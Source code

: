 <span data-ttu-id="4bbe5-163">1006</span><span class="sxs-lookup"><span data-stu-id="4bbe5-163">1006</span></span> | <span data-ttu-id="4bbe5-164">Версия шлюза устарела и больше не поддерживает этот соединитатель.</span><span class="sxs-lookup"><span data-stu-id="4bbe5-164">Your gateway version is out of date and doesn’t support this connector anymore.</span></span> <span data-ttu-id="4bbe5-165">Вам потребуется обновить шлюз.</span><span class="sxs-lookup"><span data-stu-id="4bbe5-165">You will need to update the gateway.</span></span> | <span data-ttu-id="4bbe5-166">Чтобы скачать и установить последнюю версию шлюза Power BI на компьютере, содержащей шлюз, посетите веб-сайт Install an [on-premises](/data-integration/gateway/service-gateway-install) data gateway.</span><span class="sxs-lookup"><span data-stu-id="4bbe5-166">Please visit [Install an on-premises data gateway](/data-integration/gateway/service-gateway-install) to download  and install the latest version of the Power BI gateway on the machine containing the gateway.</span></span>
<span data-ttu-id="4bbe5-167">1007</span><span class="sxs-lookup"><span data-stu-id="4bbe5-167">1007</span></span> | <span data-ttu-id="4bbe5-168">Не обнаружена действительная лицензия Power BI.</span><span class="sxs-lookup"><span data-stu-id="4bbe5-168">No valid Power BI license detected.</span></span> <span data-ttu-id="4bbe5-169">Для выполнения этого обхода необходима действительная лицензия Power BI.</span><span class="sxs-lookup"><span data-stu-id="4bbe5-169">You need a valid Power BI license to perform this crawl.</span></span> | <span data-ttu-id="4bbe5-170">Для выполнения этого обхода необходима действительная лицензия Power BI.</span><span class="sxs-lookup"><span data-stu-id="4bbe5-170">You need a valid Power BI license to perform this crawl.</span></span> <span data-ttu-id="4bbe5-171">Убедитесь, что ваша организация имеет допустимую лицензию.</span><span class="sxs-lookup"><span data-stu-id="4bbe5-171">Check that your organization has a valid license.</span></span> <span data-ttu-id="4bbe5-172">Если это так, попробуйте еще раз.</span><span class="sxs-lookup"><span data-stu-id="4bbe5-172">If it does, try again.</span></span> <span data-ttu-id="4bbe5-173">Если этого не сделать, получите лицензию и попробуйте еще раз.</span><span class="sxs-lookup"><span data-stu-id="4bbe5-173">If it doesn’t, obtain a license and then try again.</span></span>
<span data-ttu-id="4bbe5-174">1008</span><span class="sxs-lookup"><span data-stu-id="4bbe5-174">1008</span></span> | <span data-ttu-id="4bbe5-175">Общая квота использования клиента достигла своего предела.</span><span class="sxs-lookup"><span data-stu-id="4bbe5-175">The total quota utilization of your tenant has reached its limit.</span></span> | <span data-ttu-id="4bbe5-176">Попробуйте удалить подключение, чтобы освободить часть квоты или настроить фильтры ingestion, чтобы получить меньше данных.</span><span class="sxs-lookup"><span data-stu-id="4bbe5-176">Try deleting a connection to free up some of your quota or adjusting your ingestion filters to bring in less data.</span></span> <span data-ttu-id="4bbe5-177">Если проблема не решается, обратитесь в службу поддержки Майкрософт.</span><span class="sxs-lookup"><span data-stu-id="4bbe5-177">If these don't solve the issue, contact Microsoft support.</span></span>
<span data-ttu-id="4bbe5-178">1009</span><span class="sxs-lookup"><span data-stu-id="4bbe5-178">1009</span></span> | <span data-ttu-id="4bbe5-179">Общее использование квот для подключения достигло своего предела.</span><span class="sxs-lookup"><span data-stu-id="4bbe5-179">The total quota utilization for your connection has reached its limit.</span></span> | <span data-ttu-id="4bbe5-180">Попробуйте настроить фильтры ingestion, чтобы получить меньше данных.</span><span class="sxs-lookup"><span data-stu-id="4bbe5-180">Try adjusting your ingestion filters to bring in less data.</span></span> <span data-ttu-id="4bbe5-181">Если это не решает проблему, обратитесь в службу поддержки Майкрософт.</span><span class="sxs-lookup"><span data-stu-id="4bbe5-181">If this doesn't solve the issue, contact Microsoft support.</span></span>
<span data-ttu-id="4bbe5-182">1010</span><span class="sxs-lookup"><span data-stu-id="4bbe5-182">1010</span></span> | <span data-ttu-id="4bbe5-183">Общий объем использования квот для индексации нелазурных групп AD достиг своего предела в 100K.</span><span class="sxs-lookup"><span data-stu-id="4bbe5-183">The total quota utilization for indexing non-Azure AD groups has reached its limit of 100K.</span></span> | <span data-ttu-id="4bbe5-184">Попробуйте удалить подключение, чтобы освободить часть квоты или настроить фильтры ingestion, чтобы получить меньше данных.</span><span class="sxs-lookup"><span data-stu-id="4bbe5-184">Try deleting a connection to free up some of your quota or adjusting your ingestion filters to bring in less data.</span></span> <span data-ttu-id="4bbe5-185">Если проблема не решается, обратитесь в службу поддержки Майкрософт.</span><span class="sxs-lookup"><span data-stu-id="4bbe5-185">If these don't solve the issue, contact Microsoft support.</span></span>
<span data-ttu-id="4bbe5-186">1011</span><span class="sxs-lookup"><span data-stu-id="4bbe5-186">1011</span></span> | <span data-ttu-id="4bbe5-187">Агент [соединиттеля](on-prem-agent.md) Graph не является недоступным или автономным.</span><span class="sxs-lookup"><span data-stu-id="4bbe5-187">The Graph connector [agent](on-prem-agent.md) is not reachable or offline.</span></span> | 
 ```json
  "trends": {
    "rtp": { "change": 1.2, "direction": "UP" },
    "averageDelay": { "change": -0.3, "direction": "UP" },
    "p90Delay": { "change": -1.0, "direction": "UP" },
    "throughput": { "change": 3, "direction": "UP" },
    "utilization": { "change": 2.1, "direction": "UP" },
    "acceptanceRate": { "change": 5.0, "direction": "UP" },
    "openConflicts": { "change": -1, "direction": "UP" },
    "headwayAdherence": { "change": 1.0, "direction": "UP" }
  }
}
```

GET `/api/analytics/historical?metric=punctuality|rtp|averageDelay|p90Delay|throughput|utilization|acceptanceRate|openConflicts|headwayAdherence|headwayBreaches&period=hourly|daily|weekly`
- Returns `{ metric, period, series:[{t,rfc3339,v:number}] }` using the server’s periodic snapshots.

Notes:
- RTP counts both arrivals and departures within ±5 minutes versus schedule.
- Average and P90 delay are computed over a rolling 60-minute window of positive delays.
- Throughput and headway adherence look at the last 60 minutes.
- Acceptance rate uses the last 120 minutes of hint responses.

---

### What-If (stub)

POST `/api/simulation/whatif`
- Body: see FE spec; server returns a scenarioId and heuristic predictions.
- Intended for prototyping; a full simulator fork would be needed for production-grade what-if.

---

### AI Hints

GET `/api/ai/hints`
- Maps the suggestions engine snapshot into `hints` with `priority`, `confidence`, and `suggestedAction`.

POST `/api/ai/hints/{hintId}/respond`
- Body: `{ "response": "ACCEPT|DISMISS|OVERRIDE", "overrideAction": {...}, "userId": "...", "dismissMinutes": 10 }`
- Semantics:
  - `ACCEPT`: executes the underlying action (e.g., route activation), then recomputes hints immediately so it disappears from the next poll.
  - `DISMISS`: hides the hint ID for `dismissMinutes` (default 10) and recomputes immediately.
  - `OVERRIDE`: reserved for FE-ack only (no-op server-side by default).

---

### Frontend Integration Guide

• [Work item]: Transcribe all entries exactly as they appear above.

• [Answer for the task]:
Source code

: <span data-ttu-id="4bbe5-163">1006</span><span class="sxs-lookup"><span data-stu-id="4bbe5-163">1006</span></span> | <span data-ttu-id="4bbe5-164">Версия шлюза устарела и больше не поддерживает этот соединитатель.</span><span class="sxs-lookup"><span data-stu-id="4bbe5-164">Your gateway version is out of date and doesn’t support this connector anymore.</span></span> <span data-ttu-id="4bbe5-165">Вам потребуется обновить шлюз.</span><span class="sxs-lookup"><span data-stu-id="4bbe5-165">You will need to update the gateway.</span></span> | <span data-ttu-id="4bbe5-166">Чтобы скачать и установить последнюю версию шлюза Power BI на компьютере, содержащей шлюз, посетите веб-сайт Install an [on-premises](/data-integration/gateway/service-gateway-install) data gateway.</span><span class="sxs-lookup"><span data-stu-id="4bbe5-166">Please visit [Install an on-premises data gateway](/data-integration/gateway/service-gateway-install) to download  and install the latest version of the Power BI gateway on the machine containing the gateway.</span></span>
<span data-ttu-id="4bbe5-167">1007</span><span class="sxs-lookup"><span data-stu-id="4bbe5-167">1007</span></span> | <span data-ttu-id="4bbe5-168">Не обнаружена действительная лицензия Power BI.</span><span class="sxs-lookup"><span data-stu-id="4bbe5-168">No valid Power BI license detected.</span></span> <span data-ttu-id="4bbe5-169">Для выполнения этого обхода необходима действительная лицензия Power BI.</span><span class="sxs-lookup"><span data-stu-id="4bbe5-169">You need a valid Power BI license to perform this crawl.</span></span> | <span data-ttu-id="4bbe5-170">Для выполнения этого обхода необходима действительная лицензия Power BI.</span><span class="sxs-lookup"><span data-stu-id="4bbe5-170">You need a valid Power BI license to perform this crawl.</span></span> <span data-ttu-id="4bbe5-171">Убедитесь, что ваша организация имеет допустимую лицензию.</span><span class="sxs-lookup"><span data-stu-id="4bbe5-171">Check that your organization has a valid license.</span></span> <span data-ttu-id="4bbe5-172">Если это так, попробуйте еще раз.</span><span class="sxs-lookup"><span data-stu-id="4bbe5-172">If it does, try again.</span></span> <span data-ttu-id="4bbe5-173">Если этого не сделать, получите лицензию и попробуйте еще раз.</span><span class="sxs-lookup"><span data-stu-id="4bbe5-173">If it doesn’t, obtain a license and then try again.</span></span>
<span data-ttu-id="4bbe5-174">1008</span><span class="sxs-lookup"><span data-stu-id="4bbe5-174">1008</span></span> | <span data-ttu-id="4bbe5-175">Общая квота использования клиента достигла своего предела.</span><span class="sxs-lookup"><span data-stu-id="4bbe5-175">The total quota utilization of your tenant has reached its limit.</span></span> | <span data-ttu-id="4bbe5-176">Попробуйте удалить подключение, чтобы освободить часть квоты или настроить фильтры ingestion, чтобы получить меньше данных.</span><span class="sxs-lookup"><span data-stu-id="4bbe5-176">Try deleting a connection to free up some of your quota or adjusting your ingestion filters to bring in less data.</span></span> <span data-ttu-id="4bbe5-177">Если проблема не решается, обратитесь в службу поддержки Майкрософт.</span><span class="sxs-lookup"><span data-stu-id="4bbe5-177">If these don't solve the issue, contact Microsoft support.</span></span>
<span data-ttu-id="4bbe5-178">1009</span><span class="sxs-lookup"><span data-stu-id="4bbe5-178">1009</span></span> | <span data-ttu-id="4bbe5-179">Общее использование квот для подключения достигло своего предела.</span><span class="sxs-lookup"><span data-stu-id="4bbe5-179">The total quota utilization for your connection has reached its limit.</span></span> | <span data-ttu-id="4bbe5-180">Попробуйте настроить фильтры ingestion, чтобы получить меньше данных.</span><span class="sxs-lookup"><span data-stu-id="4bbe5-180">Try adjusting your ingestion filters to bring in less data.</span></span> <span data-ttu-id="4bbe5-181">Если это не решает проблему, обратитесь в службу поддержки Майкрософт.</span><span class="sxs-lookup"><span data-stu-id="4bbe5-181">If this doesn't solve the issue, contact Microsoft support.</span></span>
<span data-ttu-id="4bbe5-182">1010</span><span class="sxs-lookup"><span data-stu-id="4bbe5-182">1010</span></span> | <span data-ttu-id="4bbe5-183">Общий объем использования квот для индексации нелазурных групп AD достиг своего предела в 100K.</span><span class="sxs-lookup"><span data-stu-id="4bbe5-183">The total quota utilization for indexing non-Azure AD groups has reached its limit of 100K.</span></span> | <span data-ttu-id="4bbe5-184">Попробуйте удалить подключение, чтобы освободить часть квоты или настроить фильтры ingestion, чтобы получить меньше данных.</span><span class="sxs-lookup"><span data-stu-id="4bbe5-184">Try deleting a connection to free up some of your quota or adjusting your ingestion filters to bring in less data.</span></span> <span data-ttu-id="4bbe5-185">Если проблема не решается, обратитесь в службу поддержки Майкрософт.</span><span class="sxs-lookup"><span data-stu-id="4bbe5-185">If these don't solve the issue, contact Microsoft support.</span></span>
<span data-ttu-id="4bbe5-186">1011</span><span class="sxs-lookup"><span data-stu-id="4bbe5-186">1011</span></span> | <span data-ttu-id="4bbe5-187">Агент [соединиттеля](on-prem-agent.md) Graph не является недоступным или автономным.</span><span class="sxs-lookup"><span data-stu-id="4bbe5-187">The Graph connector [agent](on-prem-agent.md) is not reachable or offline.</span></span> | 
 ```json
  "trends": {
    "rtp": { "change": 1.2, "direction": "UP" },
    "averageDelay": { "change": -0.3, "direction": "UP" },
    "p90Delay": { "change": -1.0, "direction": "UP" },
    "throughput": { "change": 3, "direction": "UP" },
    "utilization": { "change": 2.1, "direction": "UP" },
    "acceptanceRate": { "change": 5.0, "direction": "UP" },
    "openConflicts": { "change": -1, "direction": "UP" },
    "headwayAdherence": { "change": 1.0, "direction": "UP" }
  }
}
```

GET `/api/analytics/historical?metric=punctuality|rtp|averageDelay|p90Delay|throughput|utilization|acceptanceRate|openConflicts|headwayAdherence|headwayBreaches&period=hourly|daily|weekly`
- Returns `{ metric, period, series:[{t,rfc3339,v:number}] }` using the server’s periodic snapshots.

Notes:
- RTP counts both arrivals and departures within ±5 minutes versus schedule.
- Average and P90 delay are computed over a rolling 60-minute window of positive delays.
- Throughput and headway adherence look at the last 60 minutes.
- Acceptance rate uses the last 120 minutes of hint responses.

---

### What-If (stub)

POST `/api/simulation/whatif`
- Body: see FE spec; server returns a scenarioId and heuristic predictions.
- Intended for prototyping; a full simulator fork would be needed for production-grade what-if.

---

### AI Hints

GET `/api/ai/hints`
- Maps the suggestions engine snapshot into `hints` with `priority`, `confidence`, and `suggestedAction`.

POST `/api/ai/hints/{hintId}/respond`
- Body: `{ "response": "ACCEPT|DISMISS|OVERRIDE", "overrideAction": {...}, "userId": "...", "dismissMinutes": 10 }`
- Semantics:
  - `ACCEPT`: executes the underlying action (e.g., route activation), then recomputes hints immediately so it disappears from the next poll.
  - `DISMISS`: hides the hint ID for `dismissMinutes` (default 10) and recomputes immediately.
  - `OVERRIDE`: reserved for FE-ack only (no-op server-side by default).

---

### Frontend Integration Guide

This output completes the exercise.